The first play onstage this season at the Shaw Festival marks a number of milestones for Keith Barker, the artistic director of Native Earth Performing Arts, the playwright and director of “This Is How We Got Here.”
This is the first time the Shaw Festival has partnered with another theatre company to present its work. It’s also the first time the play has been produced since it won the Dora Mavor Moore Award for Outstanding New Play in 2020, just as the pandemic began.
And, it’s Barker’s last production with Native Earth before he moves to a new role with the Stratford Festival, taking on new play development. Barker says this transition is “bittersweet.”
“I’m excited to celebrate Native Earth in this space, and introduce new audiences to our work,” he said.
While this is the first time Native Earth has staged a play at the Shaw Festival, Barker is no stranger to Niagara-on-the-Lake. He and his wife Catherine met online, and had their first date here in NOTL in 2013, and they were later married at Grace United Church.
“This Is How We Got Here,” which is onstage now to Feb. 19, is about a family grappling with grief following the death by suicide of their son and nephew.
“It’s a universal story and people see themselves in it. When we lose someone our lives shatter. How do we support people and have conversations about the most difficult thing? It’s a vital conversation lots of people avoid because it’s so complicated and difficult,” Barker explained.
“I hear aunties and uncles in Northern Ontario families, echoes of people I have known,” in the play, said Barker, who is Metis and from northwestern Ontario.
He watched his own aunt and uncle go through it, and when he wrote the play much later, he gave it to them.
“I said, 'It’s not your story, but it has elements of your experience, and I want to honour that and have your approval.' ”
They approved the play and so have audiences.
According to Barker, “people say they enjoy the show, even though the subject matter is challenging. It’s an emotional ride, but there’s lots of humour too. Sometimes it’s found just in the absurdity of life.”

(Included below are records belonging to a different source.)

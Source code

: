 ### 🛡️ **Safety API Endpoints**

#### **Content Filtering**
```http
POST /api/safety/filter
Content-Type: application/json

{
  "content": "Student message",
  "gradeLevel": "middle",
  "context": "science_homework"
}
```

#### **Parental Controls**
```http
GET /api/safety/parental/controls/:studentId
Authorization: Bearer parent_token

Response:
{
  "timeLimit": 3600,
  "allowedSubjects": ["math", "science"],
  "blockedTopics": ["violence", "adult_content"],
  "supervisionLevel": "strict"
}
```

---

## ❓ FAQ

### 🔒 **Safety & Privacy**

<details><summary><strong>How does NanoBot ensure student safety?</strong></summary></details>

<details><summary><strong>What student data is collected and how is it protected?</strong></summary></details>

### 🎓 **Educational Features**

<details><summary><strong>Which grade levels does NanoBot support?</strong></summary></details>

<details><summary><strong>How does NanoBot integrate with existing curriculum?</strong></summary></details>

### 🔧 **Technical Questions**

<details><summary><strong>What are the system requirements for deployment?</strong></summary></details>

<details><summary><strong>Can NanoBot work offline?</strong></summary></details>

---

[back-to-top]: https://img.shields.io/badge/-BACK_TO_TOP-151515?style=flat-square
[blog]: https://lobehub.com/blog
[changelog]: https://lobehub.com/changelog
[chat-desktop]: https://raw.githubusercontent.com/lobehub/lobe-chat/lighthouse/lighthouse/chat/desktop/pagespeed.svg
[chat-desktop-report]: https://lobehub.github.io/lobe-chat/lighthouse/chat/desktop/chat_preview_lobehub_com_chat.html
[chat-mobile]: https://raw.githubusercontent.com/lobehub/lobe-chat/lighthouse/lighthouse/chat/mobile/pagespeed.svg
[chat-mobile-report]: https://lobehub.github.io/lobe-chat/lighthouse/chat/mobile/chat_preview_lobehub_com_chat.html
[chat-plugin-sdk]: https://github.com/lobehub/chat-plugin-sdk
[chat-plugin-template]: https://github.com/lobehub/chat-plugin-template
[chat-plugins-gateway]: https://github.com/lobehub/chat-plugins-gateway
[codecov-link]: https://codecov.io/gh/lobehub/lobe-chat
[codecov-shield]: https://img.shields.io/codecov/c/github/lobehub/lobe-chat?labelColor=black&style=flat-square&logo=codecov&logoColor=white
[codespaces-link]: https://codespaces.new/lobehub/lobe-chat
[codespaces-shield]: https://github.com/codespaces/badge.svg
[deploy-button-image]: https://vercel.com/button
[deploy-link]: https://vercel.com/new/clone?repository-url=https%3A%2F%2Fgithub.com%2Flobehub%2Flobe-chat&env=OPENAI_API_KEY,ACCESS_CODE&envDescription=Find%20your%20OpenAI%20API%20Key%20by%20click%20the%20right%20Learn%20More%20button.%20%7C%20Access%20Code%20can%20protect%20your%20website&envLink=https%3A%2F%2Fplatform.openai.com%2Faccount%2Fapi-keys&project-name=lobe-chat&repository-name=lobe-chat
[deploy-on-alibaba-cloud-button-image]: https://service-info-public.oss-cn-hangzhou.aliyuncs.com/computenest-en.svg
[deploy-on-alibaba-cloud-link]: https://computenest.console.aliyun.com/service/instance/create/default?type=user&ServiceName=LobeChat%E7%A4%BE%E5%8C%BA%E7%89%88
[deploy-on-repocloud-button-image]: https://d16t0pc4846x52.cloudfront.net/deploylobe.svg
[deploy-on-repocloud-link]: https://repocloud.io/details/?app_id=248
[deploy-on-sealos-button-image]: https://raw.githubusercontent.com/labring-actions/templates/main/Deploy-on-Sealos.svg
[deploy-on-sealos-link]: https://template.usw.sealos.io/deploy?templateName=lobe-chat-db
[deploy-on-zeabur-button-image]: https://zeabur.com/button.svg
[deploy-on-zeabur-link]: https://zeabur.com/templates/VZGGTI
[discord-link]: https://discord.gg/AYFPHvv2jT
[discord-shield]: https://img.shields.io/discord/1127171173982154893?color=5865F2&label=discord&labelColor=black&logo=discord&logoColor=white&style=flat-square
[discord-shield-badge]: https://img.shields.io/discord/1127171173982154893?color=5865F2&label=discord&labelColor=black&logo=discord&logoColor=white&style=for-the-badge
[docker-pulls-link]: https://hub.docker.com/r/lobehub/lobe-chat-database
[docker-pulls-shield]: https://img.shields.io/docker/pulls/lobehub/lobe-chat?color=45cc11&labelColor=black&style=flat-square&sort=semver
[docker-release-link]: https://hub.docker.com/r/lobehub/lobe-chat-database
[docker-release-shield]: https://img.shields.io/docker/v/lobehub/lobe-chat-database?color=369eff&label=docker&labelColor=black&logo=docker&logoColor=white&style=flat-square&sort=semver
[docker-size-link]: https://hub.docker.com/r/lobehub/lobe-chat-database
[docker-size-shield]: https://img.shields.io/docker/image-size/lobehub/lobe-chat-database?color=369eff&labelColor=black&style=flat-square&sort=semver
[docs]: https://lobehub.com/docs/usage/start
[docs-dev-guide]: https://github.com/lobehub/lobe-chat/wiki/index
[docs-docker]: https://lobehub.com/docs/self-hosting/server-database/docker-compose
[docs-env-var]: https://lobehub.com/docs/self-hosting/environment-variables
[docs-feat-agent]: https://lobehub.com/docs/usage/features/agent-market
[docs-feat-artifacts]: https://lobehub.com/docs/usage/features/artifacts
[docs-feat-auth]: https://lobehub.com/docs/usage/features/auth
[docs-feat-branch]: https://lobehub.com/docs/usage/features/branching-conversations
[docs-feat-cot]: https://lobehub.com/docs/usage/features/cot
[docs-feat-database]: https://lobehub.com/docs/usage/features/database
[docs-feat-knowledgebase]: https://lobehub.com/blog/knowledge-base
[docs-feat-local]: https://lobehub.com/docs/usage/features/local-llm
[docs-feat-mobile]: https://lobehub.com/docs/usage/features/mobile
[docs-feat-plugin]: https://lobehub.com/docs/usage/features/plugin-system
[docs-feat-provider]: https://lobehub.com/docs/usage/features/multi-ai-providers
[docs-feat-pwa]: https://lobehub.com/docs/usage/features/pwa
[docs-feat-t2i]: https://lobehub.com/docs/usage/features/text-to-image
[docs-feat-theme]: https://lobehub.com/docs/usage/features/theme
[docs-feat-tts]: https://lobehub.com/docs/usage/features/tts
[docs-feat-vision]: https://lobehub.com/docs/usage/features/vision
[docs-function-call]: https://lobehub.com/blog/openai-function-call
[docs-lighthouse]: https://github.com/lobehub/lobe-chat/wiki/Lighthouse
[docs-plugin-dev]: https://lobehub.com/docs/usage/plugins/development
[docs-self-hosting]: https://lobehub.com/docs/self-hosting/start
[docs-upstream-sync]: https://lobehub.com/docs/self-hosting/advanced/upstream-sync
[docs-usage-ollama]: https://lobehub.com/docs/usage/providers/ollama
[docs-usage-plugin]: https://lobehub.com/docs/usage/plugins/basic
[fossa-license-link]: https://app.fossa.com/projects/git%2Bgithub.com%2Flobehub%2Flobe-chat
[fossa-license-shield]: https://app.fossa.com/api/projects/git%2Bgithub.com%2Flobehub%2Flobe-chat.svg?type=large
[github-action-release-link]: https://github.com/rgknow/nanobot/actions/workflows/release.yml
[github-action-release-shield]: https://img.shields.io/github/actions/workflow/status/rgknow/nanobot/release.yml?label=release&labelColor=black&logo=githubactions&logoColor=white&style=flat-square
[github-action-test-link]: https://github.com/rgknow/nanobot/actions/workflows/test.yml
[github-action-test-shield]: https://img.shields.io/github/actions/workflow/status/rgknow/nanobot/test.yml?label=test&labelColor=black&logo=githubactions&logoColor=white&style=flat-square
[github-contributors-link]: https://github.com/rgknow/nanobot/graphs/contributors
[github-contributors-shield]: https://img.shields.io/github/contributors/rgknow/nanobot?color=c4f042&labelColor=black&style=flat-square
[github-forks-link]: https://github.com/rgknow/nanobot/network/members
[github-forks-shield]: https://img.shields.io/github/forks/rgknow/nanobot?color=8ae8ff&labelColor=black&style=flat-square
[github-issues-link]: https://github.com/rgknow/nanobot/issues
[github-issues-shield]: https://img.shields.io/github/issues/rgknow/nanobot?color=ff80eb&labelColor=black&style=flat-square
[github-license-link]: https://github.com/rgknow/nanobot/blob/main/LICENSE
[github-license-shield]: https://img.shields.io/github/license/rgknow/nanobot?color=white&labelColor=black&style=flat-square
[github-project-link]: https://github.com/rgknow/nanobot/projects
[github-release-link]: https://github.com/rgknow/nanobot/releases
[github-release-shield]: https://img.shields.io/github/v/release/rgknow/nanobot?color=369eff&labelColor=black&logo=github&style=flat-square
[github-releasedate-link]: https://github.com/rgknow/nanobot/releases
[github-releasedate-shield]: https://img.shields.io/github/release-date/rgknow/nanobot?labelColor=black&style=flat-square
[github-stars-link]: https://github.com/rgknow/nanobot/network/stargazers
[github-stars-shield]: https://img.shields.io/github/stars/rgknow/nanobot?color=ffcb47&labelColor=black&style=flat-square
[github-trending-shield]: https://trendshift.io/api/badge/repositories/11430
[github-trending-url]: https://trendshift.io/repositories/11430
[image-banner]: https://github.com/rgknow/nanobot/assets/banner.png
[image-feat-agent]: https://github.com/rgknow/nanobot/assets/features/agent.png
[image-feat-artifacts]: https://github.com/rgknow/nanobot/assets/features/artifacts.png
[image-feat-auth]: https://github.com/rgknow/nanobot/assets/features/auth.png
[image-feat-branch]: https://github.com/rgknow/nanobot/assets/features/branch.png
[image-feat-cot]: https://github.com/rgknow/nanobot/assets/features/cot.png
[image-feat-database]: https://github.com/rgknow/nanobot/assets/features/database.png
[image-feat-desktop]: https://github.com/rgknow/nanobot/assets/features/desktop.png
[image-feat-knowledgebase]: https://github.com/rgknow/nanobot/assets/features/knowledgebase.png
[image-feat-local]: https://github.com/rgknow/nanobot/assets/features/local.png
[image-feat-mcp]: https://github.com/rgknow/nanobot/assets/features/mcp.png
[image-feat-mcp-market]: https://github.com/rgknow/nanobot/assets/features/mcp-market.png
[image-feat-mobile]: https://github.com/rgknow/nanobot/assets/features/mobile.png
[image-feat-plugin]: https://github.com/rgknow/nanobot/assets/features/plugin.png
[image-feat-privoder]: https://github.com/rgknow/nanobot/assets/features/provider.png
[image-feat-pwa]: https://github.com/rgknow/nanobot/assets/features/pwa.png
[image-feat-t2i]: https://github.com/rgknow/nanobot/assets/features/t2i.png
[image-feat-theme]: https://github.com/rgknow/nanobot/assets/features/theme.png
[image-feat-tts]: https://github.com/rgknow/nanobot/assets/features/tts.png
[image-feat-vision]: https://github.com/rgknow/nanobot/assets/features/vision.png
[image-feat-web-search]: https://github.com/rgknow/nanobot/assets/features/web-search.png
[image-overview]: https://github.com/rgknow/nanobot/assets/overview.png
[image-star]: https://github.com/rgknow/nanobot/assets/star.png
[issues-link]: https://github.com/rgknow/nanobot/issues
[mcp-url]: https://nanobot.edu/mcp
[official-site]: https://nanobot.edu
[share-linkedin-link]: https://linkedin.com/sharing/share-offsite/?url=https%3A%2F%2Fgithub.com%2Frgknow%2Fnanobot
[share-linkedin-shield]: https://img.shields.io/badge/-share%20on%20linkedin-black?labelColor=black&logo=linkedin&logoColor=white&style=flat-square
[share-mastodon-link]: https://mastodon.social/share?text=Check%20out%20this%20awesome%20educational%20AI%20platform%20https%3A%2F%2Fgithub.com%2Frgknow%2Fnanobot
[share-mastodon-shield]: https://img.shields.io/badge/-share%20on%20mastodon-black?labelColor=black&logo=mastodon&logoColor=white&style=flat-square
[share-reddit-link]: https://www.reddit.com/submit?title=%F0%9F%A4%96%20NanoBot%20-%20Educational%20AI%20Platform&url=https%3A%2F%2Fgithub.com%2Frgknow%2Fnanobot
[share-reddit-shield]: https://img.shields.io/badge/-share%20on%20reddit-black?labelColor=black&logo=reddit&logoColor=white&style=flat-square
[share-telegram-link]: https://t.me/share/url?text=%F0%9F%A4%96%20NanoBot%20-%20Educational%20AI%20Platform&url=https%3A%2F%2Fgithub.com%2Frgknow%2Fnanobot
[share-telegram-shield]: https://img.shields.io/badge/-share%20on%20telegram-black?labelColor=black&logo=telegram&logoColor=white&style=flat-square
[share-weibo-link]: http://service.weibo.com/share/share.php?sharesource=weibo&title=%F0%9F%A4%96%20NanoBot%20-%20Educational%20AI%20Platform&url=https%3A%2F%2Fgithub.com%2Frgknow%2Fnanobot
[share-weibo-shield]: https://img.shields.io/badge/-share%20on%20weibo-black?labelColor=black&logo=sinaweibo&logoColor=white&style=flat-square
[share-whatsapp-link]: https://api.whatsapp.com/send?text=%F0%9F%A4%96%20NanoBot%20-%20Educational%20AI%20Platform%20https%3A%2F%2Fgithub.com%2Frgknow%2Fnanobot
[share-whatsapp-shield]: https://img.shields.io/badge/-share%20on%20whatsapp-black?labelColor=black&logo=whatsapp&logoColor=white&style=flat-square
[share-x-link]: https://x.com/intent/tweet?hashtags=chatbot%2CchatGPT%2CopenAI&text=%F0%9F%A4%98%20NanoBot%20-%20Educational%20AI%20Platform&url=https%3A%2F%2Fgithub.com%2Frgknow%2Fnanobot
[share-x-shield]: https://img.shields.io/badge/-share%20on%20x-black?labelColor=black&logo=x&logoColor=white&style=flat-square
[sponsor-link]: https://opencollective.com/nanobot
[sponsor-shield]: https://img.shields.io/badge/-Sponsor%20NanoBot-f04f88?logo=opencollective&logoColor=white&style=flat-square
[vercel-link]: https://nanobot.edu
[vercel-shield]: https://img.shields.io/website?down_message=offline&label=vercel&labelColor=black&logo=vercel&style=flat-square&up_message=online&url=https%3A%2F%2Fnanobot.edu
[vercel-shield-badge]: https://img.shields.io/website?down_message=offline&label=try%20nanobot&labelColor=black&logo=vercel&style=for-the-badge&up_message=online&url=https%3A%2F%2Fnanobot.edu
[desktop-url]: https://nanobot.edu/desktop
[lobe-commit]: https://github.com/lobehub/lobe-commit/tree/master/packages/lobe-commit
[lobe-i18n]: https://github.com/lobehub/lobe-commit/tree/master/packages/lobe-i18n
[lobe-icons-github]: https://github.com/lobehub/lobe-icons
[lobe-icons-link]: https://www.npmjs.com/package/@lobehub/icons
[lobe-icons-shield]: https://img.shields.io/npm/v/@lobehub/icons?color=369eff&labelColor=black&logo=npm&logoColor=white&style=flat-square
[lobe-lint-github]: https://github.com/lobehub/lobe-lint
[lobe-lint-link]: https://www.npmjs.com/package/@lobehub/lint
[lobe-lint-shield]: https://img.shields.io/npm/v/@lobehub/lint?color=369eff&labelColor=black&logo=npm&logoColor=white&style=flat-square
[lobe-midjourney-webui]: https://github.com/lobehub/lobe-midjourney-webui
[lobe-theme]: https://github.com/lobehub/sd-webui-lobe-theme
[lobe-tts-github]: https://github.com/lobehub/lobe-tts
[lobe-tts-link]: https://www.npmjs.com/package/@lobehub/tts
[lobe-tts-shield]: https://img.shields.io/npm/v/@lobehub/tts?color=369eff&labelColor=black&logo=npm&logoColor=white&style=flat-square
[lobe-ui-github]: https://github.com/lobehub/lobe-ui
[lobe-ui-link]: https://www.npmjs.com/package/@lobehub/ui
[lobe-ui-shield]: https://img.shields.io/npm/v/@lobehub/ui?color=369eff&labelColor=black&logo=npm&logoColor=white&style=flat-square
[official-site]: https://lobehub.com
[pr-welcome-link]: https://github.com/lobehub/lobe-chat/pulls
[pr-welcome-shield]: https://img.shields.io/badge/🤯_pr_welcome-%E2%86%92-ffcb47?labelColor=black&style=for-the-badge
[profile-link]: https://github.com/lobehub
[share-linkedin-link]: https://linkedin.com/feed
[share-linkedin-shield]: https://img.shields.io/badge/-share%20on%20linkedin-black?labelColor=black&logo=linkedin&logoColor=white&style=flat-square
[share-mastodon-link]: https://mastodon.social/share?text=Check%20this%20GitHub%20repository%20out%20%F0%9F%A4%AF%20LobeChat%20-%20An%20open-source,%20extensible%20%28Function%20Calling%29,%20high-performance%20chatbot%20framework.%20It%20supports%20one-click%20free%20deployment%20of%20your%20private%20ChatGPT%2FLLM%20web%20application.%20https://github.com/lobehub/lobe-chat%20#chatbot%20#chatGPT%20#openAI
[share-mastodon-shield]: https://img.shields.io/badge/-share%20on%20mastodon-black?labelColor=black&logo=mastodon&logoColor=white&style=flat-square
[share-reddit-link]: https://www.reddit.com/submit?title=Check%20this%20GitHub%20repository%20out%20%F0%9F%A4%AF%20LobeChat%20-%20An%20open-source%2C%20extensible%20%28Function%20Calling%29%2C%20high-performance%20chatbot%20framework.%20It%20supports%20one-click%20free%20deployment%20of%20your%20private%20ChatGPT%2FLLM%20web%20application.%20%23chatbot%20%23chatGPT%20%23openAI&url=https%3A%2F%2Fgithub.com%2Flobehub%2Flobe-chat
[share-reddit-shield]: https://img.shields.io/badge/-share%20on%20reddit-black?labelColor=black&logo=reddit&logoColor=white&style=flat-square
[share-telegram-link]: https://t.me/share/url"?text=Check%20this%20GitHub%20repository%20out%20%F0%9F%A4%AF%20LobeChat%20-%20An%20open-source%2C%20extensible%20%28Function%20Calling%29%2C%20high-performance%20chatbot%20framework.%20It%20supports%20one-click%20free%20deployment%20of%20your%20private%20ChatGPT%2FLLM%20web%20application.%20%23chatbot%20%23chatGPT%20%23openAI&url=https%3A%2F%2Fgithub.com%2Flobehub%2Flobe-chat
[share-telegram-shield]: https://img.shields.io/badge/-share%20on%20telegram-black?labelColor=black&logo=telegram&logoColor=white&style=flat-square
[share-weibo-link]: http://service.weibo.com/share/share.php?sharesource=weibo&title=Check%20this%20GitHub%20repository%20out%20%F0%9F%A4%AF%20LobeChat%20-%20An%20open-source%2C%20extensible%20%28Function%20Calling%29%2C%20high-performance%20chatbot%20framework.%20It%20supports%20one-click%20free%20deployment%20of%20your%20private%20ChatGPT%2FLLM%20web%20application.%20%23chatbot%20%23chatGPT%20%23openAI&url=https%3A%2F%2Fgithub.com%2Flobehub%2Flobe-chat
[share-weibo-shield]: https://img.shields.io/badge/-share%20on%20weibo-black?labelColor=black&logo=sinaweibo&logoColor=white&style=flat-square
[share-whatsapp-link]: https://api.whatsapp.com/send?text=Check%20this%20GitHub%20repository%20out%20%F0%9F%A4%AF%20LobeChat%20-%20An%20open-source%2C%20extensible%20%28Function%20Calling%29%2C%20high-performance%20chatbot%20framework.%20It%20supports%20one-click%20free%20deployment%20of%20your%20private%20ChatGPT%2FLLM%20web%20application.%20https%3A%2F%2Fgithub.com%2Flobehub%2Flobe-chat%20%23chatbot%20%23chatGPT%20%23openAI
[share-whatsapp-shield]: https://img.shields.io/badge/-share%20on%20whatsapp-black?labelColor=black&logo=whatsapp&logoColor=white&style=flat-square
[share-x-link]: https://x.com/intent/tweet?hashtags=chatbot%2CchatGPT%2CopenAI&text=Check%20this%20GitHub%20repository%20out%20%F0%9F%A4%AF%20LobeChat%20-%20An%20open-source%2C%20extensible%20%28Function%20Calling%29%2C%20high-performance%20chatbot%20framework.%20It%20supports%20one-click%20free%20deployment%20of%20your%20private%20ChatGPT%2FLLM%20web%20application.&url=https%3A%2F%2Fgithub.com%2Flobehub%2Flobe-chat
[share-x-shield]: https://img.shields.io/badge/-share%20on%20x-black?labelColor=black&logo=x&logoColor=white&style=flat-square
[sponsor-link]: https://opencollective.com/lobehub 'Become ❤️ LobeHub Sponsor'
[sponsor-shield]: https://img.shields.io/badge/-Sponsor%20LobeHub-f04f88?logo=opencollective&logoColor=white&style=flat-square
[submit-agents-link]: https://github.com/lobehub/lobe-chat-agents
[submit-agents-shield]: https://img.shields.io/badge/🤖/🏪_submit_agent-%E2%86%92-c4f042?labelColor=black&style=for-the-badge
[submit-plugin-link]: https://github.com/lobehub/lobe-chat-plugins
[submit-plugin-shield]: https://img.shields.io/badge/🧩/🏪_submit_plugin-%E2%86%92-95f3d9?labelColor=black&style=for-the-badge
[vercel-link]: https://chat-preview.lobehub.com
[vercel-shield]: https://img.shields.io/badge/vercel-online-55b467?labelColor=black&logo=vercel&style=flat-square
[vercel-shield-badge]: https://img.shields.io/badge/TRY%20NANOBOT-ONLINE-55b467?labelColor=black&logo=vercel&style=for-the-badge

Actor Jenn Forgie, who is of Metis, French and Scottish descent, said the play is “so relatable. It’s a story of grief, a story of love and a story of finding our way. “
Forgie plays Liset, struggling with the death of her nephew. Her path to this role may have been destined.
“I loved the play when I saw it at its debut in 2016. I turned to my friend and said, 'I’m going to be in that play some day,' and so here I am! I like to believe that dreams can come true.”
Forgie thinks of her character Liset as “a combination of my own relatives in Northern Ontario.”
Liset deals with her grief by keeping busy. “She is just trying to survive, and for her to acknowledge her grief outright is not a possibility. She literally has to come undone to give her grief an honest expression.”
Forgie noted, “Liset is a hard woman, but I bring a softness to her. She really loves her people, in the ways of a small town, tough love, hard love.”
While Barker is the artistic director, playwright and director, for him it’s all about storytelling.
“We’re storytellers and we want the audience to become engaged. Stories engage us in a different way and challenge us in powerful ways.”
“This Is How We Got Here” is on now at the Jackie Maxwell Studio Theatre.